Understanding the Value of Code Coverage in Software Testing
Written on
Chapter 1: The Importance of Code Coverage
Several organizations and governmental bodies set minimum standards for code coverage, but is this truly beneficial?
Photo by Markus Spiske on Unsplash
A few years back, a colleague recounted his experience at a company that was developing a product. They had an opportunity to license it to a government entity, which was an almost perfect match—except for one critical metric: code coverage. While I can’t recall the exact percentage, let’s assume it was 80%, and that particular agency mandated that as a minimum requirement. The challenge was that the software had nearly zero code coverage.
Interestingly, the product was functioning effectively with numerous actual users. Despite the absence of automated tests, the code quality and overall product were exceptional. However, that was insufficient for the government agency, which relied solely on numerical proof generated by a testing suite. Consequently, they decided to boost the code coverage to meet the requirements.
How does one enhance the code coverage of an existing application? The answer is straightforward: by adding tests that execute the code.
He shared how they approached the situation. They began incorporating tests for known functionalities, and gradually, the code coverage increased. However, after several weeks, they realized this method was too slow. They pivoted their strategy to analyze coverage reports, targeting significant uncovered sections of code, and created tests for those areas. While this accelerated the process, it remained sluggish. Over time, the quality of the tests deteriorated, losing both focus and effectiveness. By the final weeks, the tests became nearly worthless, yet they fulfilled the requirement of executing the code, thereby increasing the coverage. After months of effort, they finally achieved the required ratio.

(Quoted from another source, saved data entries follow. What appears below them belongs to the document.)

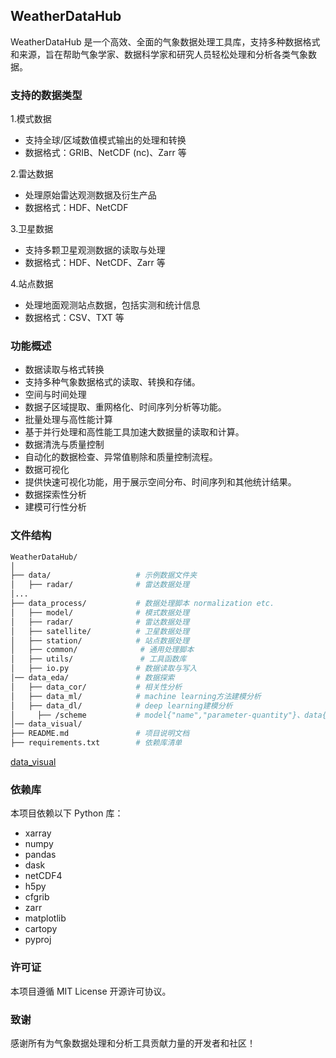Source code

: ## WeatherDataHub
WeatherDataHub 是一个高效、全面的气象数据处理工具库，支持多种数据格式和来源，旨在帮助气象学家、数据科学家和研究人员轻松处理和分析各类气象数据。

### 支持的数据类型
1.模式数据
 - 支持全球/区域数值模式输出的处理和转换
 - 数据格式：GRIB、NetCDF (nc)、Zarr 等

2.雷达数据
 - 处理原始雷达观测数据及衍生产品
 - 数据格式：HDF、NetCDF

3.卫星数据
 - 支持多颗卫星观测数据的读取与处理
 - 数据格式：HDF、NetCDF、Zarr 等

4.站点数据
 - 处理地面观测站点数据，包括实测和统计信息
 - 数据格式：CSV、TXT 等

### 功能概述

 - 数据读取与格式转换
 - 支持多种气象数据格式的读取、转换和存储。
 - 空间与时间处理
 - 数据子区域提取、重网格化、时间序列分析等功能。
 - 批量处理与高性能计算
 - 基于并行处理和高性能工具加速大数据量的读取和计算。
 - 数据清洗与质量控制
 - 自动化的数据检查、异常值剔除和质量控制流程。
 - 数据可视化
 - 提供快速可视化功能，用于展示空间分布、时间序列和其他统计结果。
 - 数据探索性分析
 - 建模可行性分析

### 文件结构
```bash
WeatherDataHub/
│
├── data/                   # 示例数据文件夹
│   ├── radar/              # 雷达数据处理
│...
├── data_process/           # 数据处理脚本 normalization etc.
│   ├── model/              # 模式数据处理
│   ├── radar/              # 雷达数据处理
│   ├── satellite/          # 卫星数据处理
│   ├── station/            # 站点数据处理
│   ├── common/              # 通用处理脚本
│   ├── utils/               # 工具函数库
│   ├── io.py               # 数据读取与写入
│── data_eda/               # 数据探索
│   ├── data_cor/           # 相关性分析
│   ├── data_ml/            # machine learning方法建模分析
│   ├── data_dl/            # deep learning建模分析
│     ├── /scheme           # model{"name","parameter-quantity"}、data{"input","model-output","target"}、loss{"data-transform"}
│── data_visual/  
├── README.md               # 项目说明文档
├── requirements.txt        # 依赖库清单
```

[data_visual](https://github.com/zhengkai15/WeatherVis.git)

### 依赖库

本项目依赖以下 Python 库：
 - xarray
 - numpy
 - pandas
 - dask
 - netCDF4
 - h5py
 - cfgrib
 - zarr
 - matplotlib
 - cartopy
 - pyproj

### 许可证

本项目遵循 MIT License 开源许可协议。

### 致谢

感谢所有为气象数据处理和分析工具贡献力量的开发者和社区！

He described this experience as the most frustrating of his career. Initially, when he began to share his story, I thought to myself, "Wow, a government agency that values testing—how commendable!" But as he continued to explain the ordeal they faced to meet the coverage metric, I became alarmed. I recognized how misguided that requirement was. Yes, the application now had tests, but they were ineffective.
Writing tests after the code has been developed can be perilous. Robert C. Martin often emphasizes that creating tests post-development feels wrong, and he is correct. Typically, when a programmer writes a test after coding, the sentiment is, "Why am I writing an automated test for something I know works because I just tested it manually?" As was the case with my colleague, this process can feel futile. Yet, that sentiment is valid. The primary purpose of a test is to prevent unintended functionality breaks in the future. We should be testing functionalities rather than focusing solely on the code itself. This becomes problematic when the code is already written.
Moreover, we must ensure that both the production code and the test code are thoroughly examined. The goal of a test is to fail when functionality breaks; if it doesn’t fail, we have no way of knowing if the test code is reliable. Test code can also harbor bugs, and tests created after the code often contain many flaws.
Tests that have bugs are ineffective; they cannot identify when functionalities fail, thus failing their intended purpose. However, they still contribute to code coverage. If a minimum coverage target exists, it's possible to quickly write tests until that target is met. If SonarQube indicates that coverage is too low, one can always produce a unit test laden with mocks to meet the requirement. These tests are largely ineffective, serving merely to satisfy the metric.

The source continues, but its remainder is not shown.